AWclust generally uncovered the structure of the small and large simulated datasets but failed to properly analyze the real datasets. Whether we considered the population labels or the partitions produced by Admixture as reference for the real datasets, AWclust's clusterings were not in agreement with these references. Only the three main ethnicities were detected in the HapMap data and no structure in the Pan-Asian data due to the fact that the optimal estimated number of clusters were under-estimated. It is however interesting to notice that when manually setting the number of clusters, the sample assignments were more consistent with both the population labels or the results of Admixture. This can be explained by the gap statistic used by the algorithm that was not able to select the correct values of K while the hierarchical clustering could separate certain populations. 20 simulations for the gap statistics may not have been enough though the same number was used with SHIPS that more correctly estimated K. These results highlight the quality of the version of the gap statistic that we used in the SHIPS algorithm.
In addition to the individuals clustering, both SHIPS and AWclust provide tree structures that allow the analysis of the relationship between populations.

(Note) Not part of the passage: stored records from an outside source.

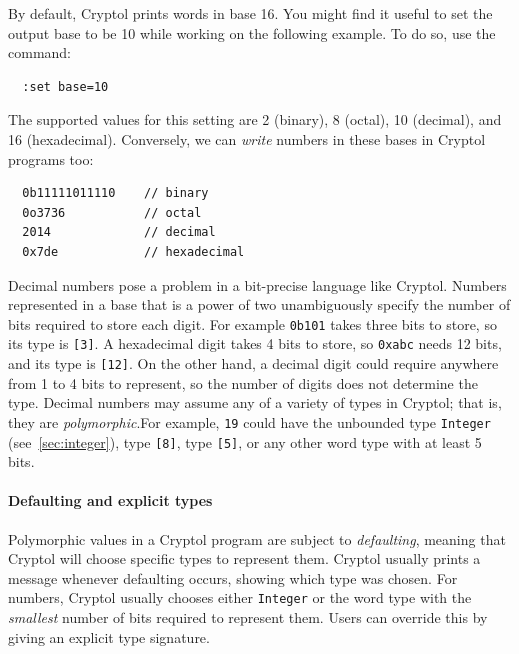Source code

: By default, Cryptol prints words in base 16. You might find it useful
to set the output base to be 10 while working on the following
example. To do so, use the command:\indSettingBase
\begin{Verbatim}
  :set base=10
\end{Verbatim}
The supported values for this setting are 2 (binary), 8 (octal), 10
(decimal), and 16 (hexadecimal).  Conversely, we can \emph{write}
numbers in these bases in Cryptol programs too:
\begin{Verbatim}
  0b11111011110    // binary
  0o3736           // octal
  2014             // decimal
  0x7de            // hexadecimal
\end{Verbatim}

Decimal numbers pose a problem in a bit-precise language like Cryptol.
Numbers represented in a base that is a power of two unambiguously
specify the number of bits required to store each digit. For example
\texttt{0b101} takes three bits to store, so its type is \texttt{[3]}.
A hexadecimal digit takes 4 bits to store, so \texttt{0xabc} needs 12
bits, and its type is \texttt{[12]}. On the other hand, a decimal
digit could require anywhere from 1 to 4 bits to represent, so the
number of digits does not determine the type. Decimal numbers may
assume any of a variety of types in Cryptol; that is, they are
\emph{polymorphic}.\indPolymorphism For example, \texttt{19} could
have the unbounded type \texttt{Integer} (see~\autoref{sec:integer}),
type \texttt{[8]}, type \texttt{[5]}, or any other word type with at
least 5 bits.

\paragraph*{Defaulting and explicit types}\indDefaulting
Polymorphic values in a Cryptol program are subject to
\emph{defaulting}, meaning that Cryptol will choose specific types to
represent them. Cryptol usually prints a message whenever defaulting
occurs, showing which type was chosen. For numbers, Cryptol usually
chooses either \texttt{Integer} or the word type with the
\emph{smallest} number of bits required to represent them. Users can
override this by giving an explicit type signature.\indSignature


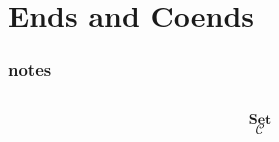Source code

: \documentclass[DaoFP]{subfiles}
\begin{document}
\setcounter{chapter}{16}

\chapter{Ends and Coends}
\subsection{notes}


\begin{exercise}
\end{exercise}

\begin{haskell}
\end{haskell}

\[
 \begin{tikzcd}
  \end{tikzcd}
\]

\[   \mathbf{Set} \]
\[   \mathcal{C} \]
\end{document}
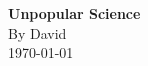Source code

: \begin{titlepage}
    \centering
    \vspace*{2in}
    {\Huge \textbf{Unpopular Science}} \\[2em]
    {\Large By David} \\[3em]
    {\large \today}
\end{titlepage}
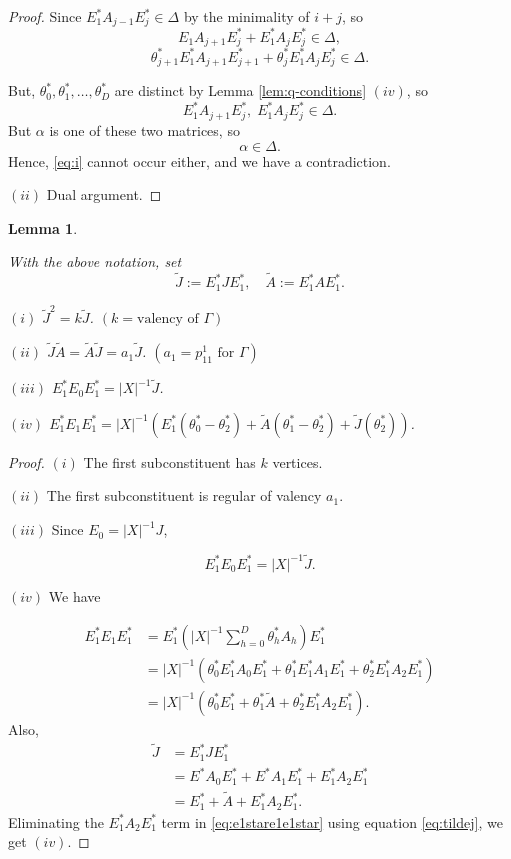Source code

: \documentclass[
]{book}
\newtheorem{lemma}{Lemma}[chapter]
\theoremstyle{definition}
\theoremstyle{definition}
\theoremstyle{definition}
\theoremstyle{definition}
\theoremstyle{remark}
\begin{document}
\begin{proof}
Since \(E^*_1A_{j-1}E^*_j\in \Delta\) by the minimality of \(i+j\), so
\[E_1A_{j+1}E^*_j + E^*_1A_jE^*_j \in \Delta,\]
\[\theta^*_{j+1}E^*_1A_{j+1}E^*_{j+1} + \theta^*_jE^*_1A_jE^*_j \in \Delta.\]

But, \(\theta^*_0, \theta^*_1, \ldots, \theta^*_D\) are distinct by Lemma \ref{lem:q-conditions} \((iv)\),
so
\[E^*_1A_{j+1}E^*_j, \; E^*_1A_jE^*_j\in \Delta.\]
But \(\alpha\) is one of these two matrices, so
\[\alpha \in \Delta.\]
Hence, \eqref{eq:i} cannot occur either, and we have a contradiction.

\((ii)\) Dual argument.

\end{proof}

\begin{lemma}
\protect\hypertarget{lem:tildej-tildea}{}\label{lem:tildej-tildea}

With the above notation, set
\[\tilde{J}:= E^*_1JE^*_1, \quad \tilde{A}:= E^*_1AE^*_1.\]

\((i)\) \(\tilde{J}^2 = k\tilde{J}\). \((k = \text{valency of $\Gamma$})\)

\((ii)\) \(\tilde{J}\tilde{A} = \tilde{A}\tilde{J} = a_1\tilde{J}\). \((a_1 = p^{1}_{11} \text{ for } \Gamma)\)

\((iii)\) \(E_1^*E_0E^*_1 = |X|^{-1}\tilde{J}\).

\((iv)\) \(E^*_1E_1E^*_1 = |X|^{-1}(E^*_1(\theta^*_0-\theta^*_2)+\tilde{A}(\theta^*_{1}-\theta^*_2)+\tilde{J}(\theta^*_2))\).

\end{lemma}

\begin{proof}
\leavevmode

\((i)\) The first subconstituent has \(k\) vertices.

\((ii)\) The first subconstituent is regular of valency \(a_1\).

\((iii)\) Since \(E_0 = |X|^{-1}J\),

\[E^*_1E_0E^*_1 = |X|^{-1}\tilde{J}.\]

\((iv)\) We have

\begin{align}
E^*_1E_1E^*_1 & = E^*_1\left(|X|^{-1}\sum_{h=0}^D\theta^*_h A_h\right)E^*_1\\
& = |X|^{-1}(\theta^*_0E^*_1A_0E^*_1 + \theta^*_1E^*_1A_1E^*_1 + \theta^*_2E^*_1A_2E^*_1)\\
& = |X|^{-1}(\theta^*_0E^*_1 + \theta^*_1\tilde{A} + \theta^*_2E^*_1A_2E^*_1). \label{eq:e1stare1e1star}
\end{align}
Also,
\begin{align}
\tilde{J} & = E^*_1JE^*_1\\
& = E^*A_0E^*_1 + E^*A_1E^*_1 + E^*_1A_2E^*_1\\
& = E^*_1 + \tilde{A} + E^*_1A_2E^*_1. \label{eq:tildej}
\end{align}
Eliminating the \(E^*_1A_2E^*_1\) term in \eqref{eq:e1stare1e1star} using equation \eqref{eq:tildej}, we get \((iv)\).

\end{proof}
\end{document}
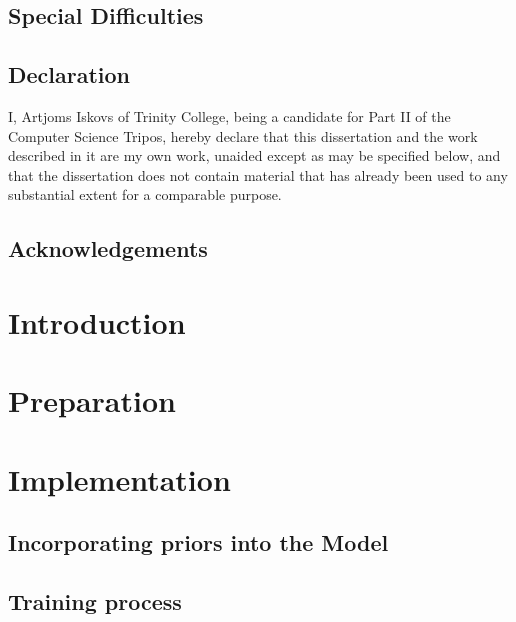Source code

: \documentclass[12pt,a4paper,twoside,openright]{report}
\begin{document}
\section*{Special Difficulties}
 
\newpage
\section*{Declaration}

I, Artjoms Iskovs of Trinity College, being a candidate for Part II of the Computer
Science Tripos, hereby declare that this dissertation and the work described in it are my own work,
unaided except as may be specified below, and that the dissertation does not contain material that has already been used to any substantial
extent for a comparable purpose.

\bigskip
{}

\medskip
{}

\tableofcontents

\listoffigures

\newpage
\section*{Acknowledgements}



\pagestyle{headings}

\chapter{Introduction}

\chapter{Preparation}

\chapter{Implementation}

\section{Incorporating priors into the Model}

\section{Training process}
\end{document}
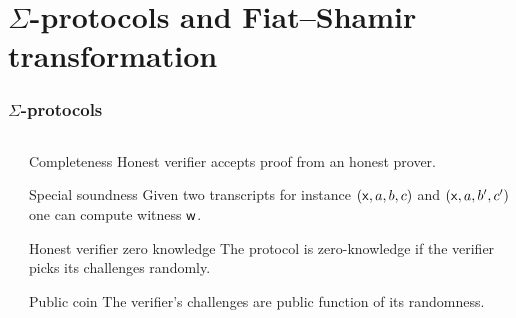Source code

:\documentclass[aspectratio=169,handout]{beamer}
\begin{document}
\section*{$\Sigma$-protocols and Fiat--Shamir transformation}
\begin{frame}
  \frametitle{$\Sigma$-protocols}
  \begin{columns}
    \begin{column}{.3\linewidth}
    \end{column}
    \begin{column}{.6\linewidth}
      \begin{block}{Completeness}
        Honest verifier accepts proof from an honest prover.
      \end{block}
      \begin{block}{Special soundness}
        Given two transcripts for instance $(\mathsf{x}, a, b, c)$ and
        $(\mathsf{x}, a, b', c')$ one can compute witness $\mathsf{w}$.
      \end{block}
      \begin{block}{Honest verifier zero knowledge}
        The protocol is zero-knowledge if the verifier picks its challenges randomly.
      \end{block}
      \begin{block}{Public coin}
        The verifier's challenges are public function of its randomness.
      \end{block}
    \end{column}
  \end{columns}
\end{frame}
\end{document}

The corresponding graphical representations, presented in Figures 10, 11 and S9, S10, S11, S12, S13, S14, S15, S16, S17, S18 for SHIPS, are quite similar to dendrograms produced by AWclust. The differences are that in SHIPS the lengths of the branches have no meaning and the individuals of the final clusters are plotted to represent their dispersion. The analysis of these two kinds of graphical representations were quite similar in our comparisons. For example, we observed in the simulated datasets, that for basic population structures (model M3 and M5), the trees provided by SHIPS and AWclust properly related the genetic histories of the populations. For more complex datasets, mainly the major population differentiations and some of the finer separations led to tree branches consistent with the population histories represented in Figure 2. Also, these representations can provide indications on the genetic distance of the real populations. For instance, we observed on Figure 10 that the Caucasian and Asian populations are first separated from the African ones and then separated from each other.
The method PCAclust selected the number of principal components to be used for the clustering using the Tracy-Widom statistic (Table S5). Many components (more than 25) were determined significant for the complex simulated datasets M10 and M20. This led to clusterings rather inaccurate as the estimated numbers of clusters were greatly under-estimated for both the small and large datasets. If fewer PCs were kept, e.g only five, the estimated K would have been more exact (data not shown). This indicates that too many PCs add a non-negligible noise to the data provided to the GMM clustering and therefore that the PCs selection method of PCAclust could be improved.
The performances of this method are however better when applied to real datasets, especially when compared to the population labels. When comparing the clusterings produced by PCAclust to Admixture, the results are more mitigated. PCAclust estimated more clusters than Admixture and split populations that this latter algorithm considered coming from the same ancestral populations. A reason might be that even though the two algorithms are somehow linked [27], the methods to estimate the numbers of clusters are quite different.
The methods discussed here are composed of two parts to analyze the structure of the populations. The first corresponds to the quality to assign individuals to relevant clusters and the other is the ability to estimate a proper optimal number of clusters K. If a potential value of K is unknown, it is important that the clustering method estimates a proper K otherwise even with accurate sample assignment capabilities the resulting clustering may not be relevant. Among all the algorithms that we investigated in this paper, SHIPS was the only one that had satisfying performances for both these features of clustering methods in all the scenarios investigated. SHIPS did not fail to uncover the structure in simulated datasets like Admixture and PCAclust and did not miss the fine complex separation of the populations in real datasets like Structure or AWclust.
In terms of ease of use of the algorithms, the non-parametric ones generally have the advantage of demanding fewer input parameters than parametric approaches. In addition to the data, SHIPS needs the maximal number of clusters investigated and the number of null simulations for the gap statistics. Usually parametric algorithms need a lot of input parameters, often pertaining to the underlying statistical models and therefore more complicated to set. This is the case of Structure, however Admixture needs only the maximal number of clusters and the parameter to conduct the cross-validation.
Considering the computation time of the algorithms, PCAclust is the faster, e.g taking less than an hour when applied to the Pan-Asian data. SHIPS and Admixture take a couple of hours while AWclust is close to a day and Structure several days. Even though PCAclust is the fastest algorithm that we considered in our comparison, one has to note that the program does not come as a package and has to be recoded. The other methods that we considered have the advantage of being freely available in the form of packages.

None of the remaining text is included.